- [Stored data]
□ □ □ □ □

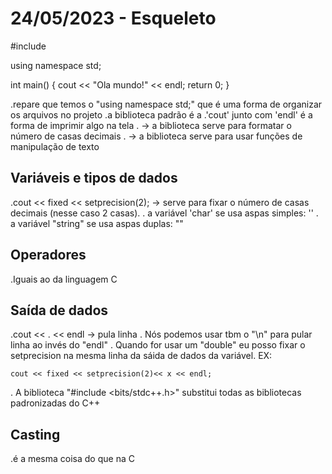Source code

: # 24/05/2023 - Esqueleto

#include <iostream>

using namespace std;

int main()
{
 cout << "Ola mundo!" << endl;
 return 0;
} 

.repare que temos o "using namespace std;" que é uma forma de organizar os arquivos no projeto
.a biblioteca padrão é a <iostream>
.'cout' junto com 'endl' é a forma de imprimir algo na tela
. <iomanip> -> a biblioteca serve para formatar o número de casas decimais
.<string> -> a biblioteca serve para usar funções de manipulação de texto

## Variáveis e tipos de dados

.cout << fixed << setprecision(2); -> serve para fixar o número de casas decimais (nesse caso 2 casas).
. a variável 'char' se usa aspas simples: ''
. a variável "string" se usa aspas duplas: ""

## Operadores
.Iguais ao da linguagem C

## Saída de dados
.cout <<
. << endl -> pula linha
. Nós podemos usar tbm o "\n" para pular linha ao invés do "endl"
. Quando for usar um "double" eu posso fixar o setprecision na mesma linha da sáida de dados da variável.
EX:

    cout << fixed << setprecision(2)<< x << endl;

. A biblioteca "#include <bits/stdc++.h>" substitui todas as bibliotecas padronizadas do C++ 

## Casting
.é a mesma coisa do que na C
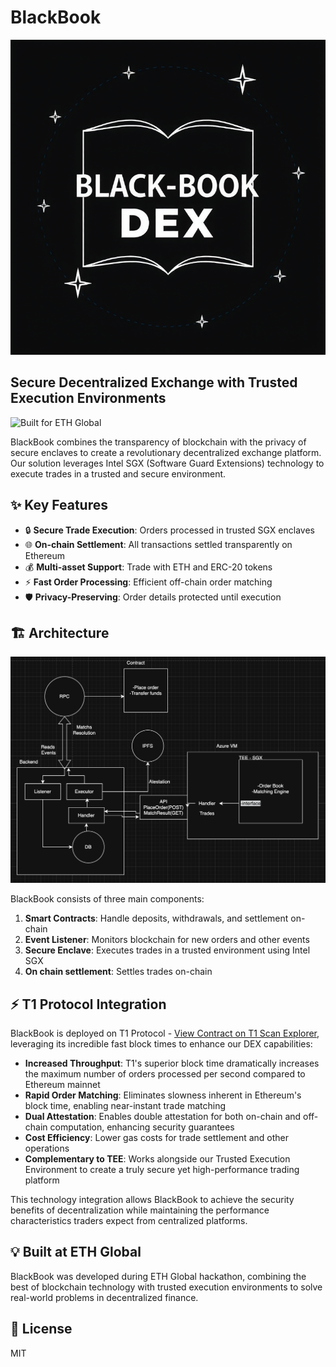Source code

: #  BlackBook

![BlackBook Logo](logobb.png)

## Secure Decentralized Exchange with Trusted Execution Environments

![Built for ETH Global](https://img.shields.io/badge/Built%20for-ETH%20Global-blue)

BlackBook combines the transparency of blockchain with the privacy of secure enclaves to create a revolutionary decentralized exchange platform. Our solution leverages Intel SGX (Software Guard Extensions) technology to execute trades in a trusted and secure environment.

## ✨ Key Features

- 🔒 **Secure Trade Execution**: Orders processed in trusted SGX enclaves
- 🌐 **On-chain Settlement**: All transactions settled transparently on Ethereum
- 💰 **Multi-asset Support**: Trade with ETH and ERC-20 tokens
- ⚡ **Fast Order Processing**: Efficient off-chain order matching
- 🛡️ **Privacy-Preserving**: Order details protected until execution

## 🏗️ Architecture

![DexTrustEE Architecture](diagram.png)

BlackBook consists of three main components:

1. **Smart Contracts**: Handle deposits, withdrawals, and settlement on-chain
2. **Event Listener**: Monitors blockchain for new orders and other events
3. **Secure Enclave**: Executes trades in a trusted environment using Intel SGX
4. **On chain settlement**: Settles trades on-chain

## ⚡ T1 Protocol Integration

BlackBook is deployed on T1 Protocol - [View Contract on T1 Scan Explorer](https://explorer.v006.t1protocol.com/address/0x934F38B0B492d77bdD4d2e5800476e514fe89437?tab=contract), leveraging its incredible fast block times to enhance our DEX capabilities:

- **Increased Throughput**: T1's superior block time dramatically increases the maximum number of orders processed per second compared to Ethereum mainnet
- **Rapid Order Matching**: Eliminates slowness inherent in Ethereum's block time, enabling near-instant trade matching
- **Dual Attestation**: Enables double attestation for both on-chain and off-chain computation, enhancing security guarantees
- **Cost Efficiency**: Lower gas costs for trade settlement and other operations
- **Complementary to TEE**: Works alongside our Trusted Execution Environment to create a truly secure yet high-performance trading platform

This technology integration allows BlackBook to achieve the security benefits of decentralization while maintaining the performance characteristics traders expect from centralized platforms.

## 💡 Built at ETH Global

BlackBook was developed during ETH Global hackathon, combining the best of blockchain technology with trusted execution environments to solve real-world problems in decentralized finance.

## 📄 License

MIT 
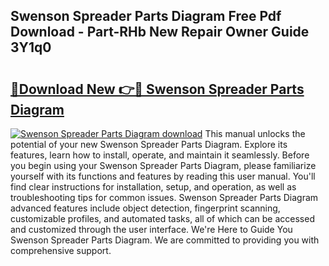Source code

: ## Swenson Spreader Parts Diagram Free Pdf Download - Part-RHb New Repair Owner Guide 3Y1q0

# <h2><a href="http://dfnvdg.blite.top/?on=Swenson+Spreader+Parts+Diagram">🔗Download New 👉🔴 Swenson Spreader Parts Diagram</a></h2>

[![Swenson Spreader Parts Diagram download](https://i.imgur.com/lujVjoI.png)](http://dfnvdg.blite.top/?on=Swenson+Spreader+Parts+Diagram)
This manual unlocks the potential of your new Swenson Spreader Parts Diagram. Explore its features, learn how to install, operate, and maintain it seamlessly. Before you begin using your Swenson Spreader Parts Diagram, please familiarize yourself with its functions and features by reading this user manual. You'll find clear instructions for installation, setup, and operation, as well as troubleshooting tips for common issues. Swenson Spreader Parts Diagram advanced features include object detection, fingerprint scanning, customizable profiles, and automated tasks, all of which can be accessed and customized through the user interface. We're Here to Guide You Swenson Spreader Parts Diagram. We are committed to providing you with comprehensive support.
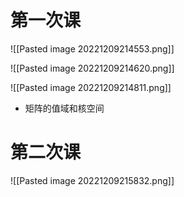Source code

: # 第一次课

![[Pasted image 20221209214553.png]]

![[Pasted image 20221209214620.png]]


![[Pasted image 20221209214811.png]]

- 矩阵的值域和核空间

# 第二次课

![[Pasted image 20221209215832.png]]

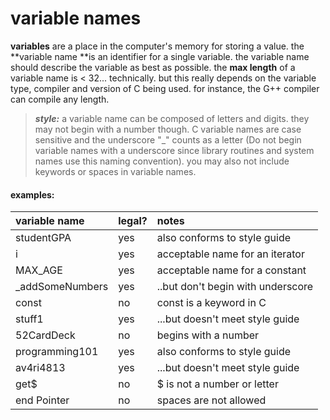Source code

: # variable names

**variables** are a place in the computer's memory for storing a value. the **variable name **is an identifier for a single variable. the variable name should describe the variable as best as possible. the **max length** of a variable name is < 32... technically. but this really depends on the variable type, compiler and version of C being used. for instance, the G++ compiler can compile any length.

>***style:***
a variable name can be composed of letters and digits. they may not begin with a number though. C variable names are case sensitive and the underscore "_" counts as a letter (Do not begin variable names with a underscore since library routines and system names use this naming convention). you may also not include keywords or spaces in variable names.

#### examples:

| **variable name** | **legal?** | **notes** |
| :--- | :--- | :--- |
| studentGPA | yes | also conforms to style guide |
| i | yes | acceptable name for an iterator |
| MAX_AGE | yes | acceptable name for a constant |
| _addSomeNumbers | yes | ..but don't begin with underscore |
| const | no | const is a keyword in C |
| stuff1 | yes | ...but doesn't meet style guide |
| 52CardDeck | no | begins with a number |
| programming101 | yes | also conforms to style guide |
| av4ri4813 | yes | ...but doesn't meet style guide |
| get$ | no | $ is not a number or letter |
| end Pointer | no | spaces are not allowed |




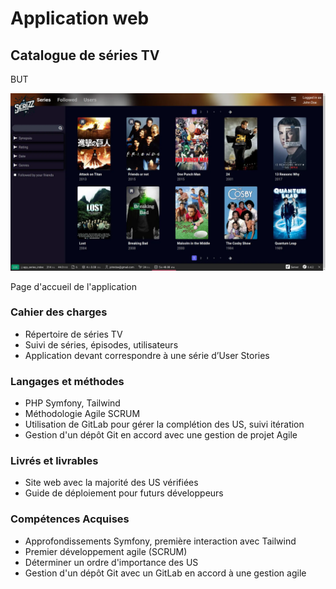 # Application web

## Catalogue de séries TV

<section class="type">
BUT
</section>

<article class="retex-wrapper">

<article class="screenshots">

<section class="screenshot">

![Page d'accueil de l'application](/retexes/serizz/serizz.webp)

Page d'accueil de l'application

</section>

</article>

<article class="content">

<section class="text">

### Cahier des charges

- Répertoire de séries TV
- Suivi de séries, épisodes, utilisateurs
- Application devant correspondre à une série d’User Stories

</section>

<section class="text">

### Langages et méthodes

- PHP Symfony, Tailwind
- Méthodologie Agile SCRUM
- Utilisation de GitLab pour gérer la complétion des US, suivi itération 
- Gestion d'un dépôt Git en accord avec une gestion de projet Agile

</section>

<section class="text">

### Livrés et livrables

- Site web avec la majorité des US vérifiées
- Guide de déploiement pour futurs développeurs

</section>

<section class="text">

### Compétences Acquises

- Approfondissements Symfony, première interaction avec Tailwind
- Premier développement agile (SCRUM)
- Déterminer un ordre d'importance des US
- Gestion d'un dépôt Git avec un GitLab en accord à une gestion agile

</section>

</article>

</article>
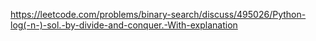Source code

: https://leetcode.com/problems/binary-search/discuss/495026/Python-log(-n-)-sol.-by-divide-and-conquer.-With-explanation
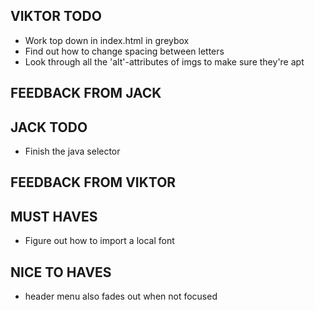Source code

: ## VIKTOR TODO

- Work top down in index.html in greybox
- Find out how to change spacing between letters
- Look through all the 'alt'-attributes of imgs to make sure they're apt

## FEEDBACK FROM JACK

## JACK TODO

- Finish the java selector

## FEEDBACK FROM VIKTOR

## MUST HAVES

- Figure out how to import a local font

## NICE TO HAVES

- header menu also fades out when not focused

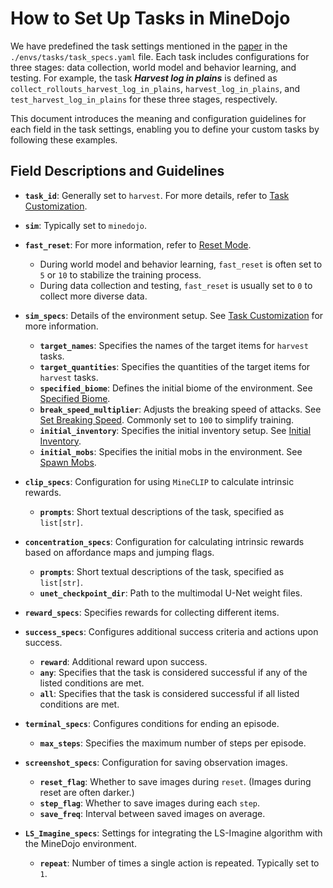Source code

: # How to Set Up Tasks in MineDojo

We have predefined the task settings mentioned in the [paper](https://arxiv.org/pdf/2410.03618) in the `./envs/tasks/task_specs.yaml` file. Each task includes configurations for three stages: data collection, world model and behavior learning, and testing. For example, the task ***Harvest log in plains*** is defined as `collect_rollouts_harvest_log_in_plains`, `harvest_log_in_plains`, and `test_harvest_log_in_plains` for these three stages, respectively. 

This document introduces the meaning and configuration guidelines for each field in the task settings, enabling you to define your custom tasks by following these examples.

## Field Descriptions and Guidelines

- **`task_id`**: Generally set to `harvest`. For more details, refer to [Task Customization](https://docs.minedojo.org/sections/customization/task.html#task-customization).
- **`sim`**: Typically set to `minedojo`.
- **`fast_reset`**: For more information, refer to [Reset Mode](https://docs.minedojo.org/sections/customization/task.html#reset-mode).  
  - During world model and behavior learning, `fast_reset` is often set to `5` or `10` to stabilize the training process.  
  - During data collection and testing, `fast_reset` is usually set to `0` to collect more diverse data.

- **`sim_specs`**: Details of the environment setup. See [Task Customization](https://docs.minedojo.org/sections/customization/task.html#task-customization) for more information.
  - **`target_names`**: Specifies the names of the target items for `harvest` tasks.
  - **`target_quantities`**: Specifies the quantities of the target items for `harvest` tasks.
  - **`specified_biome`**: Defines the initial biome of the environment. See [Specified Biome](https://docs.minedojo.org/sections/customization/sim.html#specified-biome).
  - **`break_speed_multiplier`**: Adjusts the breaking speed of attacks. See [Set Breaking Speed](https://docs.minedojo.org/sections/customization/sim.html#set-breaking-speed). Commonly set to `100` to simplify training.
  - **`initial_inventory`**: Specifies the initial inventory setup. See [Initial Inventory](https://docs.minedojo.org/sections/customization/sim.html#initial-inventory).
  - **`initial_mobs`**: Specifies the initial mobs in the environment. See [Spawn Mobs](https://docs.minedojo.org/sections/customization/sim.html#spawn-mobs).

- **`clip_specs`**: Configuration for using `MineCLIP` to calculate intrinsic rewards.
  - **`prompts`**: Short textual descriptions of the task, specified as `list[str]`.

- **`concentration_specs`**: Configuration for calculating intrinsic rewards based on affordance maps and jumping flags.
  - **`prompts`**: Short textual descriptions of the task, specified as `list[str]`.
  - **`unet_checkpoint_dir`**: Path to the multimodal U-Net weight files.

- **`reward_specs`**: Specifies rewards for collecting different items.

- **`success_specs`**: Configures additional success criteria and actions upon success.
  - **`reward`**: Additional reward upon success.
  - **`any`**: Specifies that the task is considered successful if any of the listed conditions are met.
  - **`all`**: Specifies that the task is considered successful if all listed conditions are met.

- **`terminal_specs`**: Configures conditions for ending an episode.
  - **`max_steps`**: Specifies the maximum number of steps per episode.

- **`screenshot_specs`**: Configuration for saving observation images.
  - **`reset_flag`**: Whether to save images during `reset`. (Images during reset are often darker.)
  - **`step_flag`**: Whether to save images during each `step`.
  - **`save_freq`**: Interval between saved images on average.

- **`LS_Imagine_specs`**: Settings for integrating the LS-Imagine algorithm with the MineDojo environment.
  - **`repeat`**: Number of times a single action is repeated. Typically set to `1`.
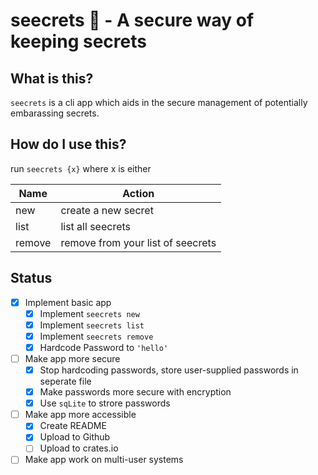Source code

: # seecrets 🤫 - A secure way of keeping secrets

## What is this?

`seecrets` is a cli app which aids in the secure management of potentially embarassing secrets.

## How do I use this?

run `seecrets {x}` where x is either

| Name | Action |
|------|--------|
| new  | create a new secret |
| list | list all seecrets |
| remove | remove from your list of seecrets |

## Status

- [x] Implement basic app
    - [x] Implement `seecrets new`
    - [x] Implement `seecrets list`
    - [x] Implement `seecrets remove`
    - [x] Hardcode Password to `'hello'`
- [ ] Make app more secure
    - [x] Stop hardcoding passwords, store user-supplied passwords in seperate file
    - [x] Make passwords more secure with encryption
    - [x] Use `sqLite` to strore passwords
- [ ] Make app more accessible
    - [x] Create README
    - [x] Upload to Github
    - [ ] Upload to crates.io
- [ ] Make app work on multi-user systems
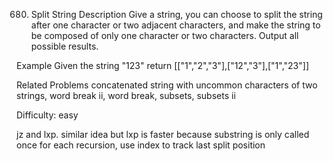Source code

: 680. Split String
Description
Give a string, you can choose to split the string after one character or two adjacent characters, and make the string to be composed of only one character or two characters. Output all possible results.

Example
Given the string "123"
return [["1","2","3"],["12","3"],["1","23"]]

Related Problems
concatenated string with uncommon characters of two strings, word break ii, word break, subsets, subsets ii

Difficulty: easy

jz and lxp. similar idea but lxp is faster because substring is only called once for each recursion, use index to track last split position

□ □ □ □ □

- [WHAT TO PRODUCE]
From the records above, copy exactly the stretch from the line holding "not allowed |" through the line holding "- Méthodologie Agile SCRUM", both ends included, without the pictures.

- [RESPONSE TO THE TASK]
| end Pointer | no | spaces are not allowed |




 # Application web

## Catalogue de séries TV

<section class="type">
BUT
</section>

<article class="retex-wrapper">

<article class="screenshots">

<section class="screenshot">

![Page d'accueil de l'application](/retexes/serizz/serizz.webp)

Page d'accueil de l'application

</section>

</article>

<article class="content">

<section class="text">

### Cahier des charges

- Répertoire de séries TV
- Suivi de séries, épisodes, utilisateurs
- Application devant correspondre à une série d’User Stories

</section>

<section class="text">

### Langages et méthodes

- PHP Symfony, Tailwind
- Méthodologie Agile SCRUM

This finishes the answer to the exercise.